-- WHAT THE TASK REQUIRES --
Your answer should be an exact copy of all the entries, free of pictures.
----- INFORMATION PROVIDED -----
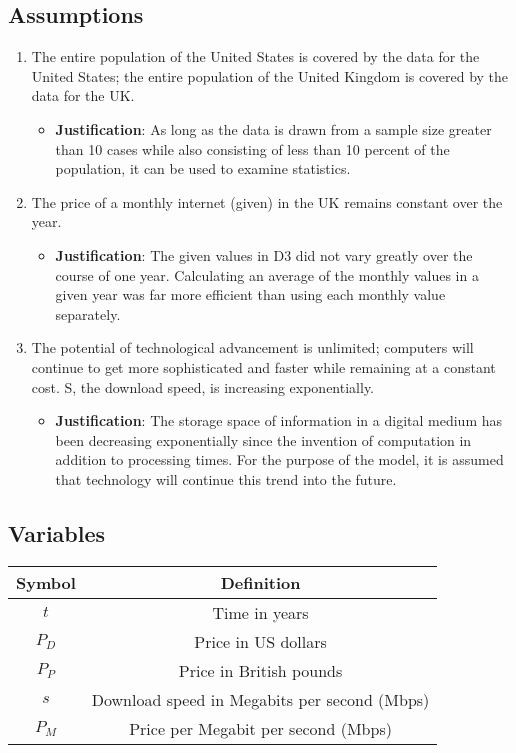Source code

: 	\subsection{Assumptions}
	\begin{enumerate}
   \item The entire population of the United States is covered by the data for the United States; the entire population of the United Kingdom is covered by the data for the UK.
   \begin{itemize}
     \item \textbf{Justification}: As long as the data is drawn from a sample size greater than 10 cases while also consisting of less than 10 percent of the population, it can be used to examine statistics.
   \end{itemize}
   \item The price of a monthly internet (given) in the UK remains constant over the year.
   \begin{itemize}
     \item \textbf{Justification}: The given values in D3 did not vary greatly over the course of one year. Calculating an average of the monthly values in a given year was far more efficient than using each monthly value separately.
   \end{itemize}
   \item The potential of technological advancement is unlimited; computers will continue to get more sophisticated and faster while remaining at a constant cost. S, the download speed, is increasing exponentially.
   \begin{itemize}
     \item \textbf{Justification}: The storage space of information in a digital medium has been decreasing exponentially since the invention of computation in addition to processing times. For the purpose of the model, it is assumed that technology will continue this trend into the future.
   \end{itemize}
\end{enumerate}

	\subsection{Variables}

	\begin{center} \begin{tabular} {|c|c|}
		\hline
		Symbol & Definition \\
		\hline
		$t$ & Time in years\\
		\hline
		$P_D$ & Price in US dollars \\
		\hline
		$P_P$ & Price in British pounds \\
		\hline
		$s$ & Download speed in Megabits per second (Mbps) \\
		\hline
		$P_M$ & Price per Megabit per second (Mbps) \\
		\hline
	\end{tabular} \end{center}


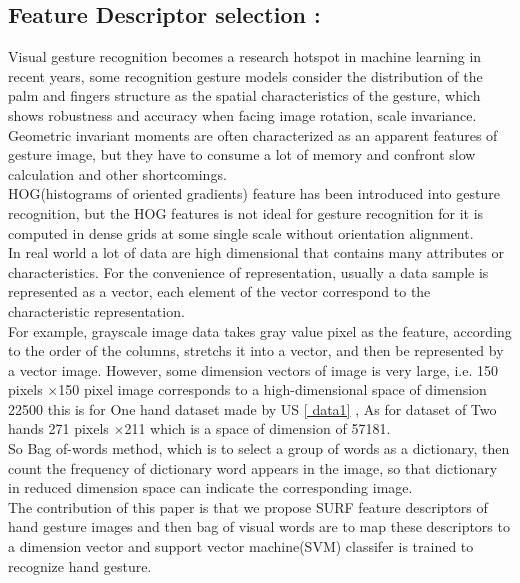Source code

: \subsection{Feature Descriptor selection :}
Visual gesture
recognition becomes a research hotspot in machine learning
in recent years, some recognition gesture models consider the
distribution of the palm and fingers structure as the spatial
characteristics of the gesture, which shows robustness and accuracy
when facing image rotation, scale invariance.\\ Geometric
invariant moments are often characterized as an apparent
features of gesture image, but they have to consume a lot of
memory and confront slow calculation and other shortcomings.\\ HOG(histograms of oriented gradients) feature has been introduced into gesture
recognition, but the HOG features is not ideal for gesture
recognition for it is computed in dense grids at some single
scale without orientation alignment.\\ In real world a lot of data are high dimensional that
contains many attributes or characteristics. For the convenience
of representation, usually a data sample is represented as a
vector, each element of the vector correspond to the characteristic
representation.\\ For example, grayscale image data takes
gray value pixel as the feature, according to the order of the
columns, stretchs it into a vector, and then be represented by
a vector image. However, some dimension vectors of image
is very large, i.e. 150 pixels $\times $150 pixel image corresponds
to a high-dimensional space of dimension 22500 this is for One hand dataset made by US \ref{ data1} , As for dataset of Two hands 271 pixels $\times $211 which is   a  space of dimension  of 57181.\\ So Bag of-words
method, which is to select a group of words as a
dictionary, then count the frequency of dictionary word appears
in the image, so that dictionary in reduced dimension space can
indicate the corresponding image.\\ The contribution of this paper is that we propose SURF
feature descriptors of hand gesture images and then bag of
visual words are to map these descriptors to a dimension vector and support vector machine(SVM) classifer is trained to
recognize hand gesture.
-----
-- ANSWER TO THIS EXERCISE --
Source code

: 	\subsection{Assumptions}
	\begin{enumerate}
   \item The entire population of the United States is covered by the data for the United States; the entire population of the United Kingdom is covered by the data for the UK.
   \begin{itemize}
     \item \textbf{Justification}: As long as the data is drawn from a sample size greater than 10 cases while also consisting of less than 10 percent of the population, it can be used to examine statistics.
   \end{itemize}
   \item The price of a monthly internet (given) in the UK remains constant over the year.
   \begin{itemize}
     \item \textbf{Justification}: The given values in D3 did not vary greatly over the course of one year. Calculating an average of the monthly values in a given year was far more efficient than using each monthly value separately.
   \end{itemize}
   \item The potential of technological advancement is unlimited; computers will continue to get more sophisticated and faster while remaining at a constant cost. S, the download speed, is increasing exponentially.
   \begin{itemize}
     \item \textbf{Justification}: The storage space of information in a digital medium has been decreasing exponentially since the invention of computation in addition to processing times. For the purpose of the model, it is assumed that technology will continue this trend into the future.
   \end{itemize}
\end{enumerate}

	\subsection{Variables}

	\begin{center} \begin{tabular} {|c|c|}
		\hline
		Symbol & Definition \\
		\hline
		$t$ & Time in years\\
		\hline
		$P_D$ & Price in US dollars \\
		\hline
		$P_P$ & Price in British pounds \\
		\hline
		$s$ & Download speed in Megabits per second (Mbps) \\
		\hline
		$P_M$ & Price per Megabit per second (Mbps) \\
		\hline
	\end{tabular} \end{center}


Source code

: \subsection{Feature Descriptor selection :}
Visual gesture
recognition becomes a research hotspot in machine learning
in recent years, some recognition gesture models consider the
distribution of the palm and fingers structure as the spatial
characteristics of the gesture, which shows robustness and accuracy
when facing image rotation, scale invariance.\\ Geometric
invariant moments are often characterized as an apparent
features of gesture image, but they have to consume a lot of
memory and confront slow calculation and other shortcomings.\\ HOG(histograms of oriented gradients) feature has been introduced into gesture
recognition, but the HOG features is not ideal for gesture
recognition for it is computed in dense grids at some single
scale without orientation alignment.\\ In real world a lot of data are high dimensional that
contains many attributes or characteristics. For the convenience
of representation, usually a data sample is represented as a
vector, each element of the vector correspond to the characteristic
representation.\\ For example, grayscale image data takes
gray value pixel as the feature, according to the order of the
columns, stretchs it into a vector, and then be represented by
a vector image. However, some dimension vectors of image
is very large, i.e. 150 pixels $\times $150 pixel image corresponds
to a high-dimensional space of dimension 22500 this is for One hand dataset made by US \ref{ data1} , As for dataset of Two hands 271 pixels $\times $211 which is   a  space of dimension  of 57181.\\ So Bag of-words
method, which is to select a group of words as a
dictionary, then count the frequency of dictionary word appears
in the image, so that dictionary in reduced dimension space can
indicate the corresponding image.\\ The contribution of this paper is that we propose SURF
feature descriptors of hand gesture images and then bag of
visual words are to map these descriptors to a dimension vector and support vector machine(SVM) classifer is trained to
recognize hand gesture.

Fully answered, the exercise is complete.